Monday, January 8, 2024

Chapter-10, Verse 1

Ashtavakra Gita Verse 10.1

अष्टावक्र उवाच विहाय वैरिणं काममर्थं चानर्थसङ्कुलम्। धर्ममप्येतयोर्हेतुं सर्वत्रानादरं कुरु॥१॥

1. Having given up ‘desire’ (kāma) which is the enemy, ‘wealth’ (artha – worldly prosperity) which is attended with mischief, and ‘piety’ (dharma – performance of good deeds) which is the cause of these two, cultivate indifference to everything. 

In the traditional Indian scheme of life, the Rishis found out four distinct destinations enroute to the final achievement of life, one’s total spiritual emancipation. These four way side stations are piety, wealth, desires and Liberation; the interpretation of these four goals at the level of a new initiate in a Hindu family is that he must be rooted in righteousness (piety) and without contradicting this dharma he must seek, serve and procure the necessary ‘wealth’ (artha) with which he must learn to fulfil his honest and just ‘desires’ (kāma). By thus living a steady life of spiritual discipline he shall become fit for the study of scriptures and enter into deeper meditation which would ultimately take him to his final destination, freedom or Liberation (mokṣa). 

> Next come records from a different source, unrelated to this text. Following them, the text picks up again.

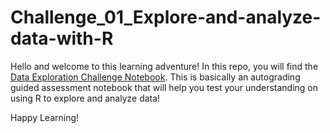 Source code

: # Challenge_01_Explore-and-analyze-data-with-R

Hello and welcome to this learning adventure! In this repo, you will find the [Data Exploration Challenge Notebook](challenge-Data_Exploration.ipynb). This is basically an autograding guided assessment notebook that will help you test your understanding on using R to explore and analyze data!

Happy Learning!

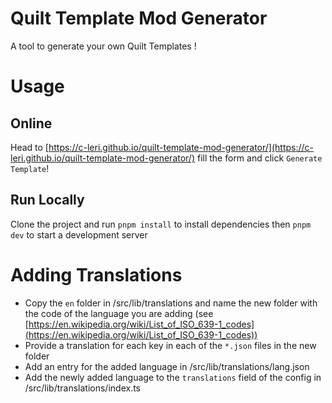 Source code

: # Quilt Template Mod Generator

A tool to generate your own Quilt Templates !

# Usage

## Online

Head to [https://c-leri.github.io/quilt-template-mod-generator/](https://c-leri.github.io/quilt-template-mod-generator/) fill the form and click `Generate Template`!

## Run Locally

Clone the project and run `pnpm install` to install dependencies then `pnpm dev` to start a development server

# Adding Translations

- Copy the `en` folder in /src/lib/translations and name the new folder with the code of the language you are adding (see [https://en.wikipedia.org/wiki/List_of_ISO_639-1_codes](https://en.wikipedia.org/wiki/List_of_ISO_639-1_codes))
- Provide a translation for each key in each of the `*.json` files in the new folder
- Add an entry for the added language in /src/lib/translations/lang.json
- Add the newly added language to the `translations` field of the config in /src/lib/translations/index.ts
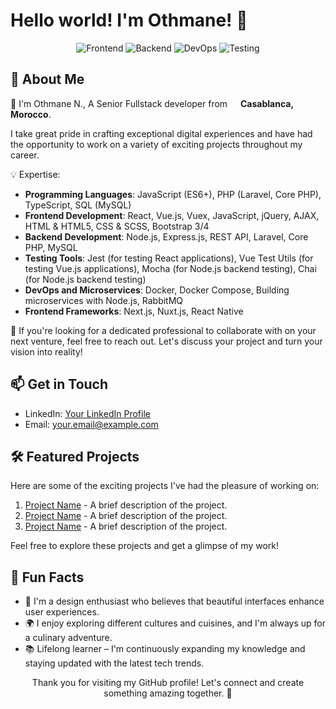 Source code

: # Hello world! I'm Othmane! 👋
<!-- Badges -->
<p align="center">
  <img src="https://img.shields.io/badge/Frontend-React%20%7C%20Vue.js%20%7C%20TypeScript-blue" alt="Frontend" />
  <img src="https://img.shields.io/badge/Backend-Node.js%20%7C%20Laravel%20%7C%20PHP-green" alt="Backend" />
  <img src="https://img.shields.io/badge/DevOps-Docker%20%7C%20Microservices%20%7C%20RabbitMQ-purple" alt="DevOps" />
  <img src="https://img.shields.io/badge/Testing-Jest%20%7C%20Mocha%20%7C%20Chai-yellow" alt="Testing" />
</p>

<!-- About Me -->
## 🌟 About Me

👋 I'm Othmane N., A Senior Fullstack developer from <img src="https://static.vecteezy.com/system/resources/previews/011/571/500/non_2x/circle-flag-of-morocco-free-png.png" width="13"/> <b>Casablanca, Morocco</b>.

I take great pride in crafting exceptional digital experiences and have had the opportunity to work on a variety of exciting projects throughout my career.

💡 Expertise:
- **Programming Languages**: JavaScript (ES6+), PHP (Laravel, Core PHP), TypeScript, SQL (MySQL)
- **Frontend Development**: React, Vue.js, Vuex, JavaScript, jQuery, AJAX, HTML & HTML5, CSS & SCSS, Bootstrap 3/4
- **Backend Development**: Node.js, Express.js, REST API, Laravel, Core PHP, MySQL
- **Testing Tools**: Jest (for testing React applications), Vue Test Utils (for testing Vue.js applications), Mocha (for Node.js backend testing), Chai (for Node.js backend testing)
- **DevOps and Microservices**: Docker, Docker Compose, Building microservices with Node.js, RabbitMQ
- **Frontend Frameworks**: Next.js, Nuxt.js, React Native

🚀 If you're looking for a dedicated professional to collaborate with on your next venture, feel free to reach out. Let's discuss your project and turn your vision into reality!

<!-- Contact Me -->
## 📫 Get in Touch

- LinkedIn: [Your LinkedIn Profile](https://www.linkedin.com/in/your-linkedin-profile)
- Email: [your.email@example.com](mailto:your.email@example.com)

<!-- Projects -->
## 🛠️ Featured Projects

Here are some of the exciting projects I've had the pleasure of working on:

1. [Project Name](https://github.com/your-username/project-name) - A brief description of the project.
2. [Project Name](https://github.com/your-username/project-name) - A brief description of the project.
3. [Project Name](https://github.com/your-username/project-name) - A brief description of the project.

Feel free to explore these projects and get a glimpse of my work!

<!-- Fun Facts -->
## 🌟 Fun Facts

- 🎨 I'm a design enthusiast who believes that beautiful interfaces enhance user experiences.
- 🌍 I enjoy exploring different cultures and cuisines, and I'm always up for a culinary adventure.
- 📚 Lifelong learner – I'm continuously expanding my knowledge and staying updated with the latest tech trends.

<!-- Footer -->
<p align="center">
  Thank you for visiting my GitHub profile! Let's connect and create something amazing together. 🚀
</p>

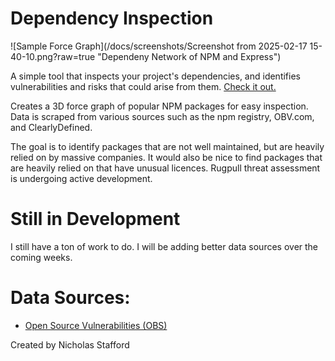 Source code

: # Dependency Inspection

![Sample Force Graph](/docs/screenshots/Screenshot from 2025-02-17 15-40-10.png?raw=true "Dependeny Network of NPM and Express")

A simple tool that inspects your project's dependencies, and identifies vulnerabilities and risks that could arise from them. <a href="www.dependencyinspection.com">Check it out.</a>

Creates a 3D force graph of popular NPM packages for easy inspection. Data is scraped from various sources such as the npm registry, OBV.com, and ClearlyDefined. 

The goal is to identify packages that are not well maintained, but are heavily relied on by massive companies. It would also be nice to find packages that are heavily relied on that have unusual licences. Rugpull threat assessment is undergoing active development. 

# Still in Development
I still have a ton of work to do. I will be adding better data sources over the coming weeks. 

# Data Sources:
- <a href="https://google.github.io/osv.dev/data/#converted-data">Open Source Vulnerabilities (OBS)</a>

Created by Nicholas Stafford
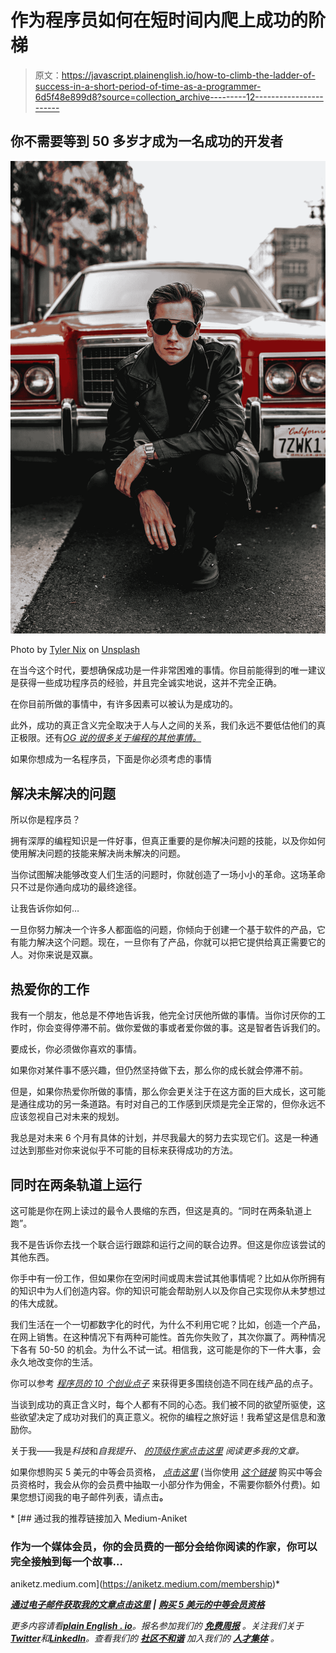 # 作为程序员如何在短时间内爬上成功的阶梯

> 原文：<https://javascript.plainenglish.io/how-to-climb-the-ladder-of-success-in-a-short-period-of-time-as-a-programmer-6d5f48e899d8?source=collection_archive---------12----------------------->

## 你不需要等到 50 多岁才成为一名成功的开发者

![](img/6eba22ffd3c0d89e19b7da446ec0cc80.png)

Photo by [Tyler Nix](https://unsplash.com/@nixcreative?utm_source=medium&utm_medium=referral) on [Unsplash](https://unsplash.com?utm_source=medium&utm_medium=referral)

在当今这个时代，要想确保成功是一件非常困难的事情。你目前能得到的唯一建议是获得一些成功程序员的经验，并且完全诚实地说，这并不完全正确。

在你目前所做的事情中，有许多因素可以被认为是成功的。

此外，成功的真正含义完全取决于人与人之间的关系，我们永远不要低估他们的真正极限。还有[*OG 说的很多关于编程的其他事情。*](/3-sayings-for-all-programmers-from-the-ogs-5ddd9c3eba3a)

如果你想成为一名程序员，下面是你必须考虑的事情

## 解决未解决的问题

所以你是程序员？

拥有深厚的编程知识是一件好事，但真正重要的是你解决问题的技能，以及你如何使用解决问题的技能来解决尚未解决的问题。

当你试图解决能够改变人们生活的问题时，你就创造了一场小小的革命。这场革命只不过是你通向成功的最终途径。

让我告诉你如何…

一旦你努力解决一个许多人都面临的问题，你倾向于创建一个基于软件的产品，它有能力解决这个问题。现在，一旦你有了产品，你就可以把它提供给真正需要它的人。对你来说是双赢。

## 热爱你的工作

我有一个朋友，他总是不停地告诉我，他完全讨厌他所做的事情。当你讨厌你的工作时，你会变得停滞不前。做你爱做的事或者爱你做的事。这是智者告诉我们的。

要成长，你必须做你喜欢的事情。

如果你对某件事不感兴趣，但仍然坚持做下去，那么你的成长就会停滞不前。

但是，如果你热爱你所做的事情，那么你会更关注于在这方面的巨大成长，这可能是通往成功的另一条道路。有时对自己的工作感到厌烦是完全正常的，但你永远不应该忽视自己对未来的规划。

我总是对未来 6 个月有具体的计划，并尽我最大的努力去实现它们。这是一种通过达到那些对你来说似乎不可能的目标来获得成功的方法。

## 同时在两条轨道上运行

这可能是你在网上读过的最令人畏缩的东西，但这是真的。“同时在两条轨道上跑”。

我不是告诉你去找一个联合运行跟踪和运行之间的联合边界。但这是你应该尝试的其他东西。

你手中有一份工作，但如果你在空闲时间或周末尝试其他事情呢？比如从你所拥有的知识中为人们创造内容。你的知识可能会帮助别人以及你自己实现你从未梦想过的伟大成就。

我们生活在一个一切都数字化的时代，为什么不利用它呢？比如，创造一个产品，在网上销售。在这种情况下有两种可能性。首先你失败了，其次你赢了。两种情况下各有 50-50 的机会。为什么不试一试。相信我，这可能是你的下一件大事，会永久地改变你的生活。

你可以参考 [*程序员的 10 个创业点子*](/10-entrepreneur-ideas-for-programmers-7694d43256ef) 来获得更多围绕创造不同在线产品的点子。

当谈到成功的真正含义时，每个人都有不同的心态。我们被不同的欲望所驱使，这些欲望决定了成功对我们的真正意义。祝你的编程之旅好运！我希望这是信息和激励你。

关于我——我是*科技*和*自我提升、* [*的顶级作家点击这里*](https://aniketz.medium.com/) *阅读更多我的文章。*

如果你想购买 5 美元的中等会员资格， [*点击这里*](https://aniketz.medium.com/membership) (当你使用 [*这个链接*](https://aniketz.medium.com/membership) 购买中等会员资格时，我会从你的会员费中抽取一小部分作为佣金，不需要你额外付费)。如果您想订阅我的电子邮件列表，请点击[](https://aniketz.medium.com/subscribe)**。**

*[](https://aniketz.medium.com/membership) [## 通过我的推荐链接加入 Medium-Aniket

### 作为一个媒体会员，你的会员费的一部分会给你阅读的作家，你可以完全接触到每一个故事…

aniketz.medium.com](https://aniketz.medium.com/membership)* 

*[**通过电子邮件获取我的文章点击这里**](https://aniketz.medium.com/subscribe) **|** [**购买 5 美元的中等会员资格**](https://aniketz.medium.com/membership)*

**更多内容请看*[***plain English . io***](https://plainenglish.io/)*。报名参加我们的* [***免费周报***](http://newsletter.plainenglish.io/) *。关注我们关于*[***Twitter***](https://twitter.com/inPlainEngHQ)*和*[***LinkedIn***](https://www.linkedin.com/company/inplainenglish/)*。查看我们的* [***社区不和谐***](https://discord.gg/GtDtUAvyhW) *加入我们的* [***人才集体***](https://inplainenglish.pallet.com/talent/welcome) *。**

Aṣṭāvakra is advising here a student, who is on his way to the portal of Liberation. As the student enters the higher state of meditation, the Teacher wants the student to give up all these limited goals of life which, of course, had their initial blessings to contribute in helping the student to the present state of his awakening. But, in the last lap of the journey, he cannot accomplish the great leap, unless he gets tired of all his mental preoccupations with the ideas and values which were certainly valid in earlier levels of his ego-consciousness. 

To a student of Vedānta, ‘passion’ is his enemy, inasmuch as they will distract his mind towards sense objects and thus obstruct his final plunge into deeper meditation, ‘Wealth’ is accompanied by mental anxieties, both in its acquisition and its preservation. And ‘piety’, here meaning good and noble acts, both secular and sacred, also is to be given up because they are the cause for conferring upon him more worldly wealth and sense enjoyments. Later on, we will be told how even the anxiety for Liberation (mokṣa) is also to be given up. 

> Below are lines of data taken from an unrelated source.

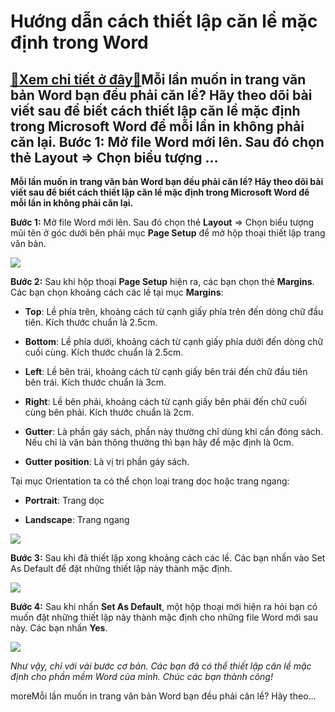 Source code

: Hướng dẫn cách thiết lập căn lề mặc định trong Word
===================================================

[:gift:Xem chi tiết ở đây:gift:](https://hddtvn.com/huong-dan-cach-thiet-lap-can-le-mac-dinh-trong-word/)Mỗi lần muốn in trang văn bản Word bạn đều phải căn lề? Hãy theo dõi bài viết sau để biết cách thiết lập căn lề mặc định trong Microsoft Word để mỗi lần in không phải căn lại. Bước 1: Mở file Word mới lên. Sau đó chọn thẻ Layout => Chọn biểu tượng …
---------------------------------------------------------------------------------------------------------------------------------------------------------------------------------------------------------------------------------------------------------

**Mỗi lần muốn in trang văn bản Word bạn đều phải căn lề? Hãy theo dõi bài viết sau để biết cách thiết lập căn lề mặc định trong Microsoft Word để mỗi lần in không phải căn lại.**


**Bước 1:** Mở file Word mới lên. Sau đó chọn thẻ **Layout** => Chọn biểu tượng mũi tên ở góc dưới bên phải mục **Page Setup** để mở hộp thoại thiết lập trang văn bản.


![](https://hddtvn.com/wp-content/uploads/2021/01/MGahqQ4.png)


**Bước 2:** Sau khi hộp thoại **Page Setup** hiện ra, các bạn chọn thẻ **Margins**. Các bạn chọn khoảng cách các lề tại mục **Margins**:




* **Top**: Lề phía trên, khoảng cách từ cạnh giấy phía trên đến dòng chữ đầu tiên. Kích thước chuẩn là 2.5cm.

* **Bottom**: Lề phía dưới, khoảng cách từ cạnh giấy phía dưới đến dòng chữ cuối cùng. Kích thước chuẩn là 2.5cm.

* **Left**: Lề bên trái, khoảng cách từ cạnh giấy bên trái đến chữ đầu tiên bên trái. Kích thước chuẩn là 3cm.

* **Right**: Lề bên phải, khoảng cách từ cạnh giấy bên phải đến chữ cuối cùng bên phải. Kích thước chuẩn là 2cm.

* **Gutter**: Là phần gáy sách, phần này thường chỉ dùng khi cần đóng sách. Nếu chỉ là văn bản thông thường thì bạn hãy để mặc định là 0cm.

* **Gutter position**: Là vị tri phần gáy sách.



Tại mục Orientation ta có thể chọn loại trang dọc hoặc trang ngang:




* **Portrait**: Trang dọc

* **Landscape**: Trang ngang



![](https://hddtvn.com/wp-content/uploads/2021/01/asKDxMF.png)


**Bước 3:** Sau khi đã thiết lập xong khoảng cách các lề. Các bạn nhấn vào Set As Default để đặt những thiết lập này thành mặc định.


![](https://hddtvn.com/wp-content/uploads/2021/01/7lKMGpx.png)


**Bước 4:** Sau khi nhấn **Set As Default**, một hộp thoại mới hiện ra hỏi bạn có muốn đặt những thiết lập này thành mặc định cho những file Word mới sau này. Các bạn nhấn **Yes**.


![](https://hddtvn.com/wp-content/uploads/2021/01/jaftLek.png)


*Như vậy, chỉ với vài bước cơ bản. Các bạn đã có thể thiết lập căn lề mặc định cho phần mềm Word của mình. Chúc các bạn thành công!*


moreMỗi lần muốn in trang văn bản Word bạn đều phải căn lề? Hãy theo…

This is the state of highest dispassion (vairāgya) which is to be lived in the meditation seat while transcending the mind, rather than in the world while communicating with the other members of the community. This attitude of ‘total-dispassion’ is not a mere physical act of running away from the enjoyments of objects. This is an attitude that the student discovers in himself as a result of a healthier understanding of the world around him.